Closed szcf-weiya closed 5 years ago

szcf-weiya commented 5 years ago

image image 原文

szcf-weiya commented 5 years ago

image

szcf-weiya commented 5 years ago

Use cvx in Matlab to solve these two optimization problems, and compare the results.
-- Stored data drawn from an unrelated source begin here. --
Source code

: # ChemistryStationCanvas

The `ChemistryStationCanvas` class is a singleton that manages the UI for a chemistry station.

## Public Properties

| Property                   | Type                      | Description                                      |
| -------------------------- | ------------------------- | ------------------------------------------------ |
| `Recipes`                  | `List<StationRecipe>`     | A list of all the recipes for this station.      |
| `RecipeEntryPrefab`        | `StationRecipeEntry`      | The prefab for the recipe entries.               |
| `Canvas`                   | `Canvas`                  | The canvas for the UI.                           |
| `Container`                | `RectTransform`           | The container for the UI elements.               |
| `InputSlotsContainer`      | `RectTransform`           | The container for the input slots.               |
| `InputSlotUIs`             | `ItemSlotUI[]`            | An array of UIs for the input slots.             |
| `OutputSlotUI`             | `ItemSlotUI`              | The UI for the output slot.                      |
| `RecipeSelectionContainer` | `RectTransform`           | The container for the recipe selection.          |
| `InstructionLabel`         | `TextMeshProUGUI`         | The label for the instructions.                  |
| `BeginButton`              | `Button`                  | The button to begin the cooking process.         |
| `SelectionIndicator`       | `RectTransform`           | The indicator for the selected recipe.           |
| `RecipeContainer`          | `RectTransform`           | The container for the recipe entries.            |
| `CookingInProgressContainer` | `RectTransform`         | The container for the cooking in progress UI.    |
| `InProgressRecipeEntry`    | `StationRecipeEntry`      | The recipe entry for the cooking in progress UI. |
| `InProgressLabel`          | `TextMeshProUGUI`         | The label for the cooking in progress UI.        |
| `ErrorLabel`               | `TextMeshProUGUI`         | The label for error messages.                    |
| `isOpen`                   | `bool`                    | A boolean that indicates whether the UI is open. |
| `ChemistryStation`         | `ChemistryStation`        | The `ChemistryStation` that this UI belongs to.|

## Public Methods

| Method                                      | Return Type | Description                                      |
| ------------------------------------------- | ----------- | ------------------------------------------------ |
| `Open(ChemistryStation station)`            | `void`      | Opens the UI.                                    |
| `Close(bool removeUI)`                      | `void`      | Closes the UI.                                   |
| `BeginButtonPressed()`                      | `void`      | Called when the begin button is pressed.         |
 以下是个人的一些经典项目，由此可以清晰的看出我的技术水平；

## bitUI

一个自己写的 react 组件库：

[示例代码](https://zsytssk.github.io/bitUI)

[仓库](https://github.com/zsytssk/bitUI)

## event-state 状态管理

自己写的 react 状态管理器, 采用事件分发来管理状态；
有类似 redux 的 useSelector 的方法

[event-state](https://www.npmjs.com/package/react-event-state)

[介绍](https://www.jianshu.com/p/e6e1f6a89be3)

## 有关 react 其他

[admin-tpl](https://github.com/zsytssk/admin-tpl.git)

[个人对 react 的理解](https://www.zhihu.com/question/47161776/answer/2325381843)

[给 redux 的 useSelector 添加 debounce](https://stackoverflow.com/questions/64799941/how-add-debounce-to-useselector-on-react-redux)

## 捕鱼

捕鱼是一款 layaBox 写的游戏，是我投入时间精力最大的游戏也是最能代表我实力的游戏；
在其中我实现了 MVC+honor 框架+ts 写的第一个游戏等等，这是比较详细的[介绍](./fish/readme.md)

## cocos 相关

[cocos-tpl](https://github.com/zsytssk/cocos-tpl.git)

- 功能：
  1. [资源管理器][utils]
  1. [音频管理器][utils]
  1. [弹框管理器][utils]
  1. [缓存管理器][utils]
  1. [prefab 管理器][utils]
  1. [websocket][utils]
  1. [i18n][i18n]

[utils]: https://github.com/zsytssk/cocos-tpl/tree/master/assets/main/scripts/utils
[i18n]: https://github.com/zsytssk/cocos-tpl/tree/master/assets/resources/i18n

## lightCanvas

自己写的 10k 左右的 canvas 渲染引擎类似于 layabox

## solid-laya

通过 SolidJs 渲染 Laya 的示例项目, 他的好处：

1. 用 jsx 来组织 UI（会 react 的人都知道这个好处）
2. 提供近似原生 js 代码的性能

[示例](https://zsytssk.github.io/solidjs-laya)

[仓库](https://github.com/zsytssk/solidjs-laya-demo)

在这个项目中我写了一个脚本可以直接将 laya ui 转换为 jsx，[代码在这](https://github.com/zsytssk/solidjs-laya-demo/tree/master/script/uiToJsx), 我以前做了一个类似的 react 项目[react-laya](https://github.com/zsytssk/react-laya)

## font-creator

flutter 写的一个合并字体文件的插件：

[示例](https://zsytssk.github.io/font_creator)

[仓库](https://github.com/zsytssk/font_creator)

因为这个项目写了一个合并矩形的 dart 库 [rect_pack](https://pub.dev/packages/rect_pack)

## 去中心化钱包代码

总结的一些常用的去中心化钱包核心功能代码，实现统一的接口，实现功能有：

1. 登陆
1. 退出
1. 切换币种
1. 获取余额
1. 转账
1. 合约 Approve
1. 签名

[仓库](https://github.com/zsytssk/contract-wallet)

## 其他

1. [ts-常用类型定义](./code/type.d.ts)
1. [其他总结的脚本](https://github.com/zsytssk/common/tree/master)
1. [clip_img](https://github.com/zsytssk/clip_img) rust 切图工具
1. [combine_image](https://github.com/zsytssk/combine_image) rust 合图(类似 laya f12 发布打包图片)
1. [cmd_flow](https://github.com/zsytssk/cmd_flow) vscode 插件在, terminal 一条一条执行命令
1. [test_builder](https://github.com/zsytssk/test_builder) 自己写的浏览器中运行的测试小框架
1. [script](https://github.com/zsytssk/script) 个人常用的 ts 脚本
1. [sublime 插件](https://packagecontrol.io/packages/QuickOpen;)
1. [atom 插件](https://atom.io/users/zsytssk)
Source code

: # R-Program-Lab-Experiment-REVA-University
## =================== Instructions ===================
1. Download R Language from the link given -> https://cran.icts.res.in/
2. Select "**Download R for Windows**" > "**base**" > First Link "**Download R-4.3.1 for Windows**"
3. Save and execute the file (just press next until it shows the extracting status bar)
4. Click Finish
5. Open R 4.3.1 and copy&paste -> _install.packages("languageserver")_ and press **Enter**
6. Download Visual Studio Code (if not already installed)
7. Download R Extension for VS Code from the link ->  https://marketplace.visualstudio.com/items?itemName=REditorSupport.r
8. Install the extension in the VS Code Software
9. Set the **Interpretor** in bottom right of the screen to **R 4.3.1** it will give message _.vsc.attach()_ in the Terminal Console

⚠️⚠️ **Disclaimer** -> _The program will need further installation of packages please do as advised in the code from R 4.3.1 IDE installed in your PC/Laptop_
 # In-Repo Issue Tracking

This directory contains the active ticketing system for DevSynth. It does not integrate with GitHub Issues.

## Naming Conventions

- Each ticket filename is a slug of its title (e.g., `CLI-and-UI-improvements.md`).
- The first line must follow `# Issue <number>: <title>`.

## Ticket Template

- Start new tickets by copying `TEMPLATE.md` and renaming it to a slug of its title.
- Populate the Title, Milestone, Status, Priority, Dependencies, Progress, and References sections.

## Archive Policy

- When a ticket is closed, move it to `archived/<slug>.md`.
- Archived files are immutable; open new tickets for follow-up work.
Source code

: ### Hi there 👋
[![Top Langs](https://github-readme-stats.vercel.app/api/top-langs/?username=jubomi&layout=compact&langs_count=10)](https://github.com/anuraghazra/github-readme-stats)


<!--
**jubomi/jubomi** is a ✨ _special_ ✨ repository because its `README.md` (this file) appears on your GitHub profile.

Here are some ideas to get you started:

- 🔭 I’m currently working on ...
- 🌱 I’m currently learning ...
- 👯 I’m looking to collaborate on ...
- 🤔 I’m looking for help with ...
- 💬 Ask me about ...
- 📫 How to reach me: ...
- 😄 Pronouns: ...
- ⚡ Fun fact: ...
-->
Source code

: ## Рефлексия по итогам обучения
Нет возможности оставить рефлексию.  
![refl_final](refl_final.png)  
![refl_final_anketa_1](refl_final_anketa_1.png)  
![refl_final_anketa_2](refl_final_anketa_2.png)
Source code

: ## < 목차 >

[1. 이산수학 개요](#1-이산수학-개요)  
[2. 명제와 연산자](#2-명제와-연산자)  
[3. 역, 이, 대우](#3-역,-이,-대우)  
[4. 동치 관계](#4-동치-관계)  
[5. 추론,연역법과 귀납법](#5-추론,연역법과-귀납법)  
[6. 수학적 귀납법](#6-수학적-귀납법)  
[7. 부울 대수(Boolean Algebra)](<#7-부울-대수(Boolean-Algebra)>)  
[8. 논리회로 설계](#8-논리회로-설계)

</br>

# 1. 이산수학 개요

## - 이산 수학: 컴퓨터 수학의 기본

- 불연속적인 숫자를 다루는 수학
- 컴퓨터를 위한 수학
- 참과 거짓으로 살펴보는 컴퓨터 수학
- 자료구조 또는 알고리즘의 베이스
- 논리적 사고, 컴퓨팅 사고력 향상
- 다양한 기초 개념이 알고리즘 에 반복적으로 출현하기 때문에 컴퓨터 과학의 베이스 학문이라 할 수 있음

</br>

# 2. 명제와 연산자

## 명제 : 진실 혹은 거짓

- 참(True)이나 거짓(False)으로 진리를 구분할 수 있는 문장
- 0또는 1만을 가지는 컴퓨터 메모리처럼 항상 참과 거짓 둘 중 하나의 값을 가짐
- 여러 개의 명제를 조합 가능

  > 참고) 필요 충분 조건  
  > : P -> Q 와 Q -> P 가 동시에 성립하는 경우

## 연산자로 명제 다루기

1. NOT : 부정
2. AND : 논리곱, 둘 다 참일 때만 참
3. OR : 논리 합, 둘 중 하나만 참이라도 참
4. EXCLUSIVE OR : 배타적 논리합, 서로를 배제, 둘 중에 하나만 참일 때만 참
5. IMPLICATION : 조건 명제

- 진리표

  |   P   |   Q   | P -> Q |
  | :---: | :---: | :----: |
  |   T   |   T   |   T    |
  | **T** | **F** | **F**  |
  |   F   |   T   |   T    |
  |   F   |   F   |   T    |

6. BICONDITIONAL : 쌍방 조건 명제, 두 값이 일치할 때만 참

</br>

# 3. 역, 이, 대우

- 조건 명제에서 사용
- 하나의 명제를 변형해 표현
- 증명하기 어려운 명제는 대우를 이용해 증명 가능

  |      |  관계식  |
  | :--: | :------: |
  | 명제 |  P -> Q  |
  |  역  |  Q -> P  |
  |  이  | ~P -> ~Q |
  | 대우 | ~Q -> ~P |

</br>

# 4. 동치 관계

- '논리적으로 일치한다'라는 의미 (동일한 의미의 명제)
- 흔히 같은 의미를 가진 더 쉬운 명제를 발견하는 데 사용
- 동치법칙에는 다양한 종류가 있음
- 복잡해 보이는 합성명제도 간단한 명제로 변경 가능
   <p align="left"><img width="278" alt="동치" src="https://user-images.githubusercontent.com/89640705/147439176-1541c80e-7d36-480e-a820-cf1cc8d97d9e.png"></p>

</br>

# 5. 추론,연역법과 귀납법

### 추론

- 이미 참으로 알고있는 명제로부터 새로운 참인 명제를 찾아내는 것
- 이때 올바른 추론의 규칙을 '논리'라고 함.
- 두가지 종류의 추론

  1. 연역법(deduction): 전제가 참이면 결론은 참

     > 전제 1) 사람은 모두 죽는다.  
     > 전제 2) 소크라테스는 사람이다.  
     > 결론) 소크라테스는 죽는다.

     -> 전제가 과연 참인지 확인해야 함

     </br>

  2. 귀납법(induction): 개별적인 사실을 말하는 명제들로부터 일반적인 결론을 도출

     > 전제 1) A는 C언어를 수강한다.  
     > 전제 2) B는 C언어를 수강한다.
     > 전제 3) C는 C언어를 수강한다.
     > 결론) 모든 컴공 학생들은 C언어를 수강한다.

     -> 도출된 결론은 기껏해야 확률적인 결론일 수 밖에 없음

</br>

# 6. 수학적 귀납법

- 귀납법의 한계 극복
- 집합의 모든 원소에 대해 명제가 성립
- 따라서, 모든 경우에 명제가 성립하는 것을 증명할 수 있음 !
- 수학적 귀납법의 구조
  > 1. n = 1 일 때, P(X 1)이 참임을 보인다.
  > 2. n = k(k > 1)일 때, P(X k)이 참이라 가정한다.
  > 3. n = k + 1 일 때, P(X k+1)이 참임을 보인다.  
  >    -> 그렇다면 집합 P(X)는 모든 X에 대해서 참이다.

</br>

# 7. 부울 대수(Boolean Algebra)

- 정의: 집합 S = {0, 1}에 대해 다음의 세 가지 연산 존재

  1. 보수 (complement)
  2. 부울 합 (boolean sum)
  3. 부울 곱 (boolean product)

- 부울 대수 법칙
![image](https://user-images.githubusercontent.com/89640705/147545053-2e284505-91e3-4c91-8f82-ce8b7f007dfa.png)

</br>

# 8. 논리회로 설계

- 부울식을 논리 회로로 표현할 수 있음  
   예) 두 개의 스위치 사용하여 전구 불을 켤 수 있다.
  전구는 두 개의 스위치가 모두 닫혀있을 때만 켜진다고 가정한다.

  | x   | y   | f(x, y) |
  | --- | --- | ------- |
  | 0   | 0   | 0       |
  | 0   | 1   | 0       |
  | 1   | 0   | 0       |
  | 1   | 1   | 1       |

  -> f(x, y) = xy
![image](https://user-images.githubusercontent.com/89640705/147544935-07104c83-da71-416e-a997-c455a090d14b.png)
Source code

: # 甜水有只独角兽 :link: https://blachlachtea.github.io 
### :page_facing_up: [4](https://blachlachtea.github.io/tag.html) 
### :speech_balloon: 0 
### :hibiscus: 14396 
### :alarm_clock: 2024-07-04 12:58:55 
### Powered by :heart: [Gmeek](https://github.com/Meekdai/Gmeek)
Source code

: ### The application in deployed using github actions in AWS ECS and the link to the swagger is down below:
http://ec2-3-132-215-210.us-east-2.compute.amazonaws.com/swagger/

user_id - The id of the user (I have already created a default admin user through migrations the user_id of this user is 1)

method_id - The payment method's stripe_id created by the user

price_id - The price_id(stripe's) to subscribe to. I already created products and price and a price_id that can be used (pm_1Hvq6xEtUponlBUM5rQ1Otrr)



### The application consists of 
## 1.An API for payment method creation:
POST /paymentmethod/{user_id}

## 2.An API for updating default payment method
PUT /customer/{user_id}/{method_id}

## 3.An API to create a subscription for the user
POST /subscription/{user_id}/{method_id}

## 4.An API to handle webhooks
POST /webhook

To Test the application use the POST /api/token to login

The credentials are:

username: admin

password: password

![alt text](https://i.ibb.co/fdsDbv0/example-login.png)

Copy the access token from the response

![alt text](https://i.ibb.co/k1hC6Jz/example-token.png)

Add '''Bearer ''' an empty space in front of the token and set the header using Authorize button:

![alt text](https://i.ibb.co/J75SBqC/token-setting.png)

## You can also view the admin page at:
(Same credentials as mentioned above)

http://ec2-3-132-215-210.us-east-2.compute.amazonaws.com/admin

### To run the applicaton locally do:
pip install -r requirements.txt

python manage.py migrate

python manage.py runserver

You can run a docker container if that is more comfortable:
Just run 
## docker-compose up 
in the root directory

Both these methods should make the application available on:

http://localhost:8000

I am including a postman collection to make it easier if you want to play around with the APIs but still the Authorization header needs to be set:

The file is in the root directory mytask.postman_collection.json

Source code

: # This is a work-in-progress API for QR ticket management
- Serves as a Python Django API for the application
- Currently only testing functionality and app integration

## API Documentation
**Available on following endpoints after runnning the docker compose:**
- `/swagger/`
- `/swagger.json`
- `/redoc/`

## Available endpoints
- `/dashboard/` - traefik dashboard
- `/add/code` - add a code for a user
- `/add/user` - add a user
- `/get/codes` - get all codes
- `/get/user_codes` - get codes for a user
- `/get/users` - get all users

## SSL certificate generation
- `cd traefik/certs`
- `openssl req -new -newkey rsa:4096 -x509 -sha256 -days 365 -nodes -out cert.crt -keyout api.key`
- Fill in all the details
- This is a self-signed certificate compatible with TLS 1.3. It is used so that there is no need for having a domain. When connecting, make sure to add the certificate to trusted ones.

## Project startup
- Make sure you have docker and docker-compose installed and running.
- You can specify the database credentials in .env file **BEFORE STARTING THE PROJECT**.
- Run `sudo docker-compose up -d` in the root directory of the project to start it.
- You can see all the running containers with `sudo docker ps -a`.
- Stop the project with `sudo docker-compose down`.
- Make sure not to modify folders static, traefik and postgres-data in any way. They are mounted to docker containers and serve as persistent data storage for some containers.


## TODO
For the second problem, I skip the last constraint to relax, it turns out that the result satisfies the constraint surprisingly!

eps = 0.2;
lambda = 1.0;
n = 10;
x = randn(n, 2);
beta = [1, 2]';
y = x * beta + 0.1*randn(n, 1);

% eq 12.36
cvx_begin
    variable beta(2);
    minimize( sum(V_eps(y-x*beta, eps)) + sum_square(beta)*lambda/2 );
cvx_end

% eq 12.39
cvx_begin
    variable alpha1(n);
    variable alpha2(n);
    minimize( eps*sum(alpha1+alpha2) - y' * (alpha1-alpha2) + sum_square(x' *(alpha1-alpha2))/2 );
    subject to
        0 <= alpha1 <= 1/lambda;
        0 <= alpha2 <= 1/lambda;
        sum(alpha1 - alpha2) == 0;
        % alpha1 .* alpha2 == 0; # CANNOT Work
cvx_end

is_equal = (sum(alpha1 .* alpha2 > 1e-6) == 0)
beta
beta_alpha = (alpha1 - alpha2)' * x

The program returns

is_equal =

  logical

   1

beta =

    0.9706
    1.8641

beta_alpha =

    0.9699    1.8645

both of them are very close to the truth!